Introduction
Page-Agent is an open-source JavaScript library from Alibaba that enables AI agents to interact with web page UIs using natural language instructions. Unlike browser automation tools that operate externally via protocols like CDP, Page-Agent runs inside the page context itself, giving it direct access to the DOM, event system, and application state.
What Page-Agent Does
- Translates natural language commands into precise DOM interactions
- Operates inside the browser page for direct access to elements and state
- Handles complex multi-step UI workflows like form filling and navigation
- Provides visual grounding by understanding page layout and element semantics
- Works with any web application without requiring custom selectors or scripts
Architecture Overview
Page-Agent injects a lightweight runtime into the target page that captures a structured snapshot of the DOM, including element positions, text content, and interactive affordances. This snapshot is sent to an LLM that plans and executes actions as a sequence of DOM operations. The runtime handles action execution, waits for page transitions, and captures updated state for multi-step workflows.

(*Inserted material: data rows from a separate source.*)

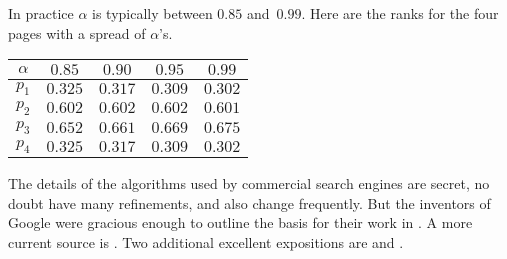 In practice $\alpha$ is typically between $0.85$ and~$0.99$.
Here are the ranks for the four pages with a spread of
$\alpha$'s.
\begin{center}
  \begin{tabular}{r|cccc}
    \multicolumn{1}{c}{$\alpha$}
          &$0.85$  &$0.90$  &$0.95$ &$0.99$ \\ \hline
    $p_1$ &$0.325$ &$0.317$ &$0.309$  &$0.302$  \\
    $p_2$ &$0.602$ &$0.602$ &$0.602$  &$0.601$  \\
    $p_3$ &$0.652$ &$0.661$ &$0.669$  &$0.675$  \\
    $p_4$ &$0.325$ &$0.317$ &$0.309$  &$0.302$  
  \end{tabular}
\end{center}


\medskip
The details of the algorithms used by commercial search engines are 
secret, no doubt have many refinements, and also change frequently.
But the inventors of Google were gracious enough to outline the basis for 
their work in \cite{BrinPage}.
A more current source is \cite{WikipediaPageRank}.
Two additional excellent expositions are 
\cite{Wills} and
\cite{Austin}.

Self-Hosting & Configuration
- Install via npm and bundle with your browser extension or automation script
- Configure the LLM provider and model via initialization options
- Set action timeout and retry policies for unreliable network conditions
- Customize element selection strategies for specific application patterns
- Enable debug mode for step-by-step action logging and screenshots
Key Features
- In-page execution gives access to JavaScript state and shadow DOM
- Vision-free approach using structured DOM snapshots instead of screenshots
- Supports complex workflows spanning multiple page navigations
- MCP server integration for use with AI coding agents
- Lightweight runtime with no heavy browser dependencies
Comparison with Similar Tools
- Playwright/Puppeteer — require external browser control; Page-Agent runs in-page
- Browser Use — Python-based with screenshot vision; Page-Agent uses DOM snapshots
- Stagehand — similar in-page approach; Page-Agent provides more granular DOM analysis
- Selenium — heavyweight framework; Page-Agent is a lightweight embeddable library
FAQ
Q: Does it require a headless browser? A: No. Page-Agent runs inside any browser context, including headed browsers and extensions.
Q: Which LLM providers are supported? A: Any provider with a chat completions API, including Anthropic, OpenAI, and local models.
Q: Can it handle dynamic single-page applications? A: Yes. It captures DOM state after JavaScript rendering and handles React, Vue, and Angular apps.
Q: Is it suitable for testing? A: It can be used for exploratory testing, but dedicated testing tools offer better assertion and reporting capabilities.